The trouble with too many singers as actors is that they lose their concentration when they’re not singing, as if by closing their mouths they could become invisible on stage and take a rest. They are more or less in character for their arias, because the character is part of their coaching in how to sing the role. But when they have to stand, or sit, much less move around, and be silent, they forget who they’re supposed to be. And so do we.

Listening to other characters sing is an opportunity for acting that most singers pass up. Rudolf Bing, in his autobiography, recalls seeing Callas with Jussi Björling in Il Trovatore, in 1955. Her eloquent attention to his aria, “Ah sì, ben mio,” brought home its meaning, though his delivery was fairly impassive. By Bing’s account, “He didn’t know what he was singing, but she knew.”

In silence, a singer’s only expression is physical, and often awkward. Too many singers seem to think of themselves as disembodied voices, under no obligation to learn how to move (no actor could afford this attitude). There are a few exceptions, singers who can hold the stage with a dancer’s iron-fisted command.

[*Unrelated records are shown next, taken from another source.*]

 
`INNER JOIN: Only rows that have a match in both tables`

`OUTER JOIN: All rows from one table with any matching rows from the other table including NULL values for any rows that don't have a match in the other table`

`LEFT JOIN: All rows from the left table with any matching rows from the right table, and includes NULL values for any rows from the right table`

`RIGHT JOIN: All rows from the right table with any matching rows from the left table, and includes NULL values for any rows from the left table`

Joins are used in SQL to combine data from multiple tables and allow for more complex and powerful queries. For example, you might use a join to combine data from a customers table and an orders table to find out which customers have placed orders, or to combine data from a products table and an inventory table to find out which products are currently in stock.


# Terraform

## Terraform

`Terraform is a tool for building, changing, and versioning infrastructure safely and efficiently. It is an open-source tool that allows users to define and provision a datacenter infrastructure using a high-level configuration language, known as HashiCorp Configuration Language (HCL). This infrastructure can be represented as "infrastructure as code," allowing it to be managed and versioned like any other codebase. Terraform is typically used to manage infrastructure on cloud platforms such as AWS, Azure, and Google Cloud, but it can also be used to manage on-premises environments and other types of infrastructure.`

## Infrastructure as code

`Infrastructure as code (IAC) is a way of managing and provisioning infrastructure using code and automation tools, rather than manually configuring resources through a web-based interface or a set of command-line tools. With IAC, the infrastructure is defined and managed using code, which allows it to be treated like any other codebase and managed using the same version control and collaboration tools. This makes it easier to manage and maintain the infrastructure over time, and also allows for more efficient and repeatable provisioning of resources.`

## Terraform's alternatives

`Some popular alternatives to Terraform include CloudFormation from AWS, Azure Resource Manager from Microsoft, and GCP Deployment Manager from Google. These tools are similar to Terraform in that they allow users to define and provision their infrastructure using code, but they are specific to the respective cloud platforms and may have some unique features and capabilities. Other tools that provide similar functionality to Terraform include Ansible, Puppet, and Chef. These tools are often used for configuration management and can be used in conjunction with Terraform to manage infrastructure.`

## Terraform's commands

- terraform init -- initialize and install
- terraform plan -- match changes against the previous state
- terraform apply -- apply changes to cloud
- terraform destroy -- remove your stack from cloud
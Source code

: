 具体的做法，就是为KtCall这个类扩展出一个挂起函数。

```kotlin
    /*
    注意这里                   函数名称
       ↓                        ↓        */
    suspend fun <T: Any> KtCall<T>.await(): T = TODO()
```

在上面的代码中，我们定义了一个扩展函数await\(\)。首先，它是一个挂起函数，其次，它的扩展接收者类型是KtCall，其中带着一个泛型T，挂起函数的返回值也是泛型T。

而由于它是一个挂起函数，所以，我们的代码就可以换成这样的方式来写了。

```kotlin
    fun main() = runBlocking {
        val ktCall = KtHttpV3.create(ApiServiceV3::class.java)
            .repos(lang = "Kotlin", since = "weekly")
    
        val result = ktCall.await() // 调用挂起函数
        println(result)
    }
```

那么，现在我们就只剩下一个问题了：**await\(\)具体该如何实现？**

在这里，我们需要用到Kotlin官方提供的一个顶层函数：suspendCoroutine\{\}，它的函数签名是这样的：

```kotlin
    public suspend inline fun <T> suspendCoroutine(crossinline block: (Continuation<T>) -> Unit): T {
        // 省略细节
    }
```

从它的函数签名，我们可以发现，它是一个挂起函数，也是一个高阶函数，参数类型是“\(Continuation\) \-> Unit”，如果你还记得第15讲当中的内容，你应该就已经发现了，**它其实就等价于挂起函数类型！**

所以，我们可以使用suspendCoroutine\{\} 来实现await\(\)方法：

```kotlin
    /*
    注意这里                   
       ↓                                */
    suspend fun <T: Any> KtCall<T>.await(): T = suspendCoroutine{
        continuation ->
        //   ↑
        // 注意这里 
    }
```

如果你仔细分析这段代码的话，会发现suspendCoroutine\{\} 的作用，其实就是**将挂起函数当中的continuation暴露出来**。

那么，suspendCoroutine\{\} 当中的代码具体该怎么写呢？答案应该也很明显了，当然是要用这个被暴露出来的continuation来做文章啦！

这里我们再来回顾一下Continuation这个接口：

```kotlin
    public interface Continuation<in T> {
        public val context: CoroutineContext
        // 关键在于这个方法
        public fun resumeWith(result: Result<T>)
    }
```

One is Samuel Ramey, in the title role of Boito’s Mefistofele, at the New York City Opera. Having sung his last note, he has the seemingly thankless task of finishing out the opera while the orchestra goes on for another fifteen pages in the score. Faust, with Ramey hanging onto his leg, groveling after him, walks to the footlights. His soul ascends into heaven. The devil has lost this round. To rolling thunder from the orchestra, Ramey somersaults all over the stage, tossed by the music, trying to stand and tumbling again. This is the justice we have waited for all evening long: Mefistofele has lost his dignity. Ramey lands back at the feet of Faust, whose body is still standing where his soul left it, and collapses. Then, in a scene straight out of Milton, the devil is sent catapulting into the darkness. Ramey rolls, like a log given a good push, upstage into the blackout. At the performance I saw last season, the audience rose in unison and cheered—partly for Ramey’s singing, which had been strong and assured, but more because he had given us a physical equivalent for the opera’s musical and dramatic climax.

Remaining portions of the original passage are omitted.